----- Material for this task
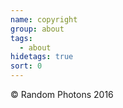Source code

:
 ```yaml
---
name: copyright
group: about
tags:
  - about
hidetags: true
sort: 0
---
```

<div>&copy; Random Photons 2016</div>
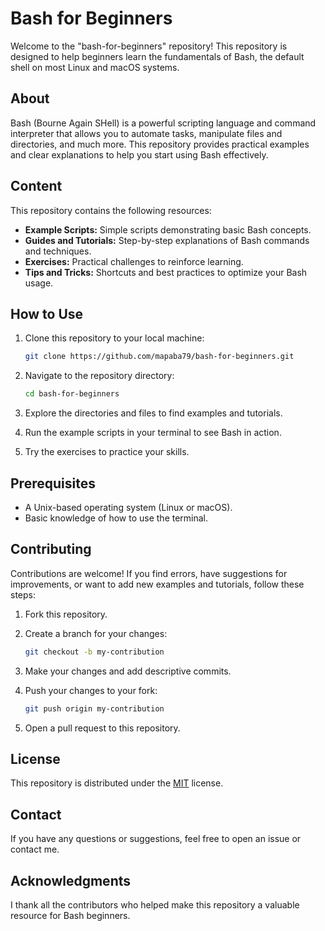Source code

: # Bash for Beginners

Welcome to the "bash-for-beginners" repository! This repository is designed to help beginners learn the fundamentals of Bash, the default shell on most Linux and macOS systems.

## About

Bash (Bourne Again SHell) is a powerful scripting language and command interpreter that allows you to automate tasks, manipulate files and directories, and much more. This repository provides practical examples and clear explanations to help you start using Bash effectively.

## Content

This repository contains the following resources:

* **Example Scripts:** Simple scripts demonstrating basic Bash concepts.
* **Guides and Tutorials:** Step-by-step explanations of Bash commands and techniques.
* **Exercises:** Practical challenges to reinforce learning.
* **Tips and Tricks:** Shortcuts and best practices to optimize your Bash usage.

## How to Use

1.  Clone this repository to your local machine:

    ```bash
    git clone https://github.com/mapaba79/bash-for-beginners.git
    ```

2.  Navigate to the repository directory:

    ```bash
    cd bash-for-beginners
    ```

3.  Explore the directories and files to find examples and tutorials.
4.  Run the example scripts in your terminal to see Bash in action.
5.  Try the exercises to practice your skills.

## Prerequisites

* A Unix-based operating system (Linux or macOS).
* Basic knowledge of how to use the terminal.

## Contributing

Contributions are welcome! If you find errors, have suggestions for improvements, or want to add new examples and tutorials, follow these steps:

1.  Fork this repository.
2.  Create a branch for your changes:

    ```bash
    git checkout -b my-contribution
    ```

3.  Make your changes and add descriptive commits.
4.  Push your changes to your fork:

    ```bash
    git push origin my-contribution
    ```

5.  Open a pull request to this repository.

## License

This repository is distributed under the [MIT](LICENSE) license.

## Contact

If you have any questions or suggestions, feel free to open an issue or contact me.

## Acknowledgments

I thank all the contributors who helped make this repository a valuable resource for Bash beginners.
----------
> Activity: Repeat only the lines from the beginning of the material through the line containing "commands and techniques.", both ends kept, leaving pictures out.

> Solution to this task:
Source code

:
 ```yaml
---
name: copyright
group: about
tags:
  - about
hidetags: true
sort: 0
---
```

<div>&copy; Random Photons 2016</div>
Source code

: # Bash for Beginners

Welcome to the "bash-for-beginners" repository! This repository is designed to help beginners learn the fundamentals of Bash, the default shell on most Linux and macOS systems.

## About

Bash (Bourne Again SHell) is a powerful scripting language and command interpreter that allows you to automate tasks, manipulate files and directories, and much more. This repository provides practical examples and clear explanations to help you start using Bash effectively.

## Content

This repository contains the following resources:

* **Example Scripts:** Simple scripts demonstrating basic Bash concepts.
* **Guides and Tutorials:** Step-by-step explanations of Bash commands and techniques.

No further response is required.